Thats me, the company D.O.U.C.H.E

Thats me, the company D.O.U.C.H.E



TREMBLE, or Trivially Reordered Evaluation Multicore Bi-pipeline Loop Engine, is a tool for scheduling, optimizing, and software pipelining loops written in an SPU assembly-like language.  Actually, it /is/ SPU assembly with some extra directives to give various hints to the scheduler.  Its somewhat similar to another tool only available to licensed PS3 developers but is public and developed using 100% publicly available algorithms and information.  Once the code gets cleaned up a bit, and becomes a little more feature complete, I’ll throw it up on git hub (whatever that is) and hopefully it will become something like the Jaymin Kessler center for kids who can’t pipeline good :)




I am not a compiler writer, nor an assembler writer.  Sure I did one back in college but nothing that interesting.  As a result, I’m sure the Codeplay guys will look at my tool and be horrified at how I missed obvious data structures and how my “optimizations” break everything but the two cases I tested.


Next, let it be known that I am doing this for fun and for my own education.  Yes I can optimize my own code, but writing a program to replace myself that works with programs I didn’t write and have never seen seems like an incredibly interesting challenge.  As such, I’m sure some of the things I say in this article may be a little off or will betray my status as an optimizing assembler writing n00b. But hey, you never know what interesting problems come up until you try!  Anyway, the point is that even though initial results are quite promising, I am only interested in having fun / experimenting / learning and don’t care much about beating tool X or compiler Y.


Finally, I wrote this tool in C#, a language I spend much of my time bashing for its atrocious performance.  So why would I do something so out of character? Well, I noticed that I do a lot of my regex processing in PERL already which isn’t exactly a language I’d do a game engine in, so why discriminate against C# (aside form it being a M$ language)?  Besides, I don’t care if the codegen is crap. I only care that the generated code’s generated code is fast, if you follow my meaning.

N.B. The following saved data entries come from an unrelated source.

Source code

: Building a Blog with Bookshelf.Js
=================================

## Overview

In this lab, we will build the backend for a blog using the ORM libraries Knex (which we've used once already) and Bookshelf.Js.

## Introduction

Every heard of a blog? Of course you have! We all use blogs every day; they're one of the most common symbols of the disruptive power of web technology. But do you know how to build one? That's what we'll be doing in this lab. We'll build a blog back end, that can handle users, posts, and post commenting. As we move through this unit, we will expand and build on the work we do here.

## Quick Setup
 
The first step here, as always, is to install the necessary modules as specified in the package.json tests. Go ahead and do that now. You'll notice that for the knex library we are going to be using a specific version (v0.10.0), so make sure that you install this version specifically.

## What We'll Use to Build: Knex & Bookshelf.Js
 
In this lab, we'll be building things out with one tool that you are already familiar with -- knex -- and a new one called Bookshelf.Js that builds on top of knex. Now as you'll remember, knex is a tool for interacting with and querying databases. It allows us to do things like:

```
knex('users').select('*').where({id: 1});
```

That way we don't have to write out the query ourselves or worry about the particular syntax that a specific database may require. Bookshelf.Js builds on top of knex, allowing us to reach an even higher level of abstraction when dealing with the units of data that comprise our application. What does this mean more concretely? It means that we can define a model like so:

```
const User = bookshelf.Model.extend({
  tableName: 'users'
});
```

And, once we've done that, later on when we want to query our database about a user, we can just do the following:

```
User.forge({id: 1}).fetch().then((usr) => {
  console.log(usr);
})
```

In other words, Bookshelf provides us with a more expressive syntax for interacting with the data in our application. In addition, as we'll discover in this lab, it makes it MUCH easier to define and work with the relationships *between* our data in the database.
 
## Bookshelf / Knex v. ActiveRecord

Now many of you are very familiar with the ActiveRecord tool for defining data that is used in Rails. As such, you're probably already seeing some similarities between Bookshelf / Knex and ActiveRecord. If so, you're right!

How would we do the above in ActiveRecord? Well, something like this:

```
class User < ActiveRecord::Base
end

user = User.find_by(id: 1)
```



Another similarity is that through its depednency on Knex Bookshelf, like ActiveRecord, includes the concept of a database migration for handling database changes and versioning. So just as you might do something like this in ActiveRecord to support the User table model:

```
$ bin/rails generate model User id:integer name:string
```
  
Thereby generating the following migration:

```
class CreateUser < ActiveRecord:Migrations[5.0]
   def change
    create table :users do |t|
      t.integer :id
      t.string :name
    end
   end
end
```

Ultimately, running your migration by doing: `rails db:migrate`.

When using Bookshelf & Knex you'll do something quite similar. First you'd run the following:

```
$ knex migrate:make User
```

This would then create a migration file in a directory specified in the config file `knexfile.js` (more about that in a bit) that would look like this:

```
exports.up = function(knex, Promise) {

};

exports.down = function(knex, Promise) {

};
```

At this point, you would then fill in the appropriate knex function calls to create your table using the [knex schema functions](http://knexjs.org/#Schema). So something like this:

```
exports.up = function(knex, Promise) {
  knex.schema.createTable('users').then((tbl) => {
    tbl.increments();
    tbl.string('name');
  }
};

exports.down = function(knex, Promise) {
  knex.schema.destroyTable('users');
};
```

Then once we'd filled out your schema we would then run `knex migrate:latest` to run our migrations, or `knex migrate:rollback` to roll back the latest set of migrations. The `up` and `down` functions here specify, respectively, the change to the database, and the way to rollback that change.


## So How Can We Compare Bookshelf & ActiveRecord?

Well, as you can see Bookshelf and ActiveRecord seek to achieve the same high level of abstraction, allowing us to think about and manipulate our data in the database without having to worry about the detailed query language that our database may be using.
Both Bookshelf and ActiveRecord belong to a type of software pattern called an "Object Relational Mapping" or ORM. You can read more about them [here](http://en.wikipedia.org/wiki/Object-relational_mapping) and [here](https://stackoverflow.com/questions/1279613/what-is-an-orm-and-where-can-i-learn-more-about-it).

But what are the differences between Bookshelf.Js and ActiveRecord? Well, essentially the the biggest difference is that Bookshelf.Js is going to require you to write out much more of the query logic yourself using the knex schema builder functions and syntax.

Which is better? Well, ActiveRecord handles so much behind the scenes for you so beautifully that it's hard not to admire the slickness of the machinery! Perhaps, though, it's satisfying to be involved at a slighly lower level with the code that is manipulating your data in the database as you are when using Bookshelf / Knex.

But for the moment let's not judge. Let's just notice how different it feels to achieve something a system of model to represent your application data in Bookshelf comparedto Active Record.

Before getting started, familiarize yourself with some stuff


Because the reading is for nerds, I made some youtube videos.  The first is an introduction to what software pipelining is and why we may want to use it, the second is a boring discussion of algorithms that few people but me care about, and the last one is a lively animation that demonstrates the scheduling I am currently doing.  They can be found here:




You don’t have to watch them in 1080p, but I suggest at least 720p!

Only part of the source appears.